With AMD Bulldozer's MCMT, private L1's but shared L2s, sometimes you
would need to flush to L2, sometimes to L3, and sometimes all the way to
memory.

Unfortunately, x86 doesn't have all the varieties of cache flush you
would need to do this.

Unfortunately, it's chicken and egg: the vast majority of shared memory
cache coherent systems don't need this. So it isn't even provided, let
alone made fast.

Because of this, there seems to be a clustering of usage models:

(1) General purpose cache coherent systems that allow thread migration

(2) Special purpose systems that are not necessarily cache coherent,
which disallow, or at least highly deprecate, thread migration.

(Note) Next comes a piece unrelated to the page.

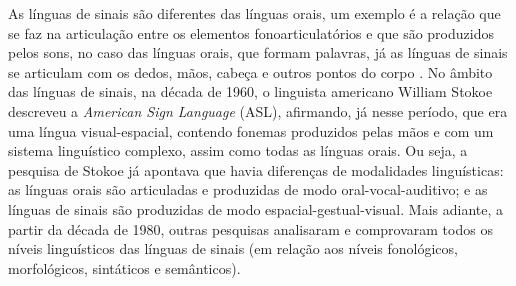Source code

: \documentclass[portuguese]{textolivre}
\begin{document}
As línguas de sinais são diferentes das línguas orais, um exemplo é a relação que se faz na articulação entre os elementos fonoarticulatórios e que são produzidos pelos sons, no caso das línguas orais, que formam palavras, já as línguas de sinais se articulam com os dedos, mãos, cabeça e outros pontos do corpo \cite[p.~11-12]{quadros2025introducao}. No âmbito das línguas de sinais, na década de 1960, o linguista americano William Stokoe descreveu a \textit{American Sign Language} (ASL), afirmando, já nesse período, que era uma língua visual-espacial, contendo fonemas produzidos pelas mãos e com um sistema linguístico complexo, assim como todas as línguas orais. Ou seja, a pesquisa de Stokoe já apontava que havia diferenças de modalidades linguísticas: as línguas orais são articuladas e produzidas de modo oral-vocal-auditivo; e as línguas de sinais são produzidas de modo espacial-gestual-visual. Mais adiante, a partir da década de 1980, outras pesquisas analisaram e comprovaram todos os níveis linguísticos das línguas de sinais (em relação aos níveis fonológicos, morfológicos, sintáticos e semânticos). 
\end{document}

These latter I call embedded systems. Even if they are in big
supercomputers.

Unfortunately, high degrees of parallelism require thread migration for
load balancing. But thread migration in the absence of cache coherency
is really slow, unless somebody creates the appropriate cache flush
operations. Which are easy to do, but hard to justify in today's
incremental climate.
From: EricP on
EricP wrote:
>
> I was suggesting in my other message that it looks to me that
> in order to guarantee that _one_ contender makes forward progress,
> one need only establish a global order for aborts in the face of
> contention. That does not mean fairness or eliminate livelock
> as an individual can still wind up being continuously victimized.
> To guarantee fairness there must be some sort of queue to
> fall back upon.

Actually I was being a bit dumb here.
I was thinking that each locker would acquire an 'order ticket'
and if there is a collision, the one with the higher (older)
order would abort, acquire a new ticket, and retry.
And that does lead to potential retry starvation.

However if the loser just aborts but retains its ticket
for the next try then that is a fair queue.

And since the winner knows who it collided with, it can send
a message to the loser letting it know when it is ok to retry.
So the loser can watch for a 'Done' message or have a timer
(just in case) and retry the multiple update sequence.
That doesn't guarantee success on the next try, but does
minimize latencies due timer delay retry loops.

Eric

From: Mayan Moudgill on
EricP wrote:

> Mayan Moudgill wrote:

>> More heavyweight synchronization operations (such as a lock with
>> suspend on the lock if already locked) *can* be more expensive - but
>> the cost is due to all the additional function in the operation. Its
>> not clear that tweaking the underlying hardware primitives is going to
>> do much for this.
>
>
> I believe Mitch is referring to potential new hardware functionality
> like AMD's Advanced Synchronization Facility proposal.
> I can't seem to find any info on it on the AMD website as the proposal
> seems to have degenerated into just a registered trademark notice.
>
> Having the ability to perform a LoadLocked/StoreConditional on
> up to 4 separate memory locations would eliminate much of the
> need to escalate to the heavyweight OS synchronization ops.
>
> Eric

Let me ask the following question: assume that we have a N-process
barrier, how do you avoid using N system calls (use any hardware
synchronization you want)?

The fundamental problem becomes that, in the general case, the first N-1
processes that arrive at the barrier will need to (have the kernel) put
themselves on a waiting queue, and the last process to arrive will need
to (have the kernel) put the N-1 waiting processes back on the ready queue.

I doubt that software transactional memory solves this problem.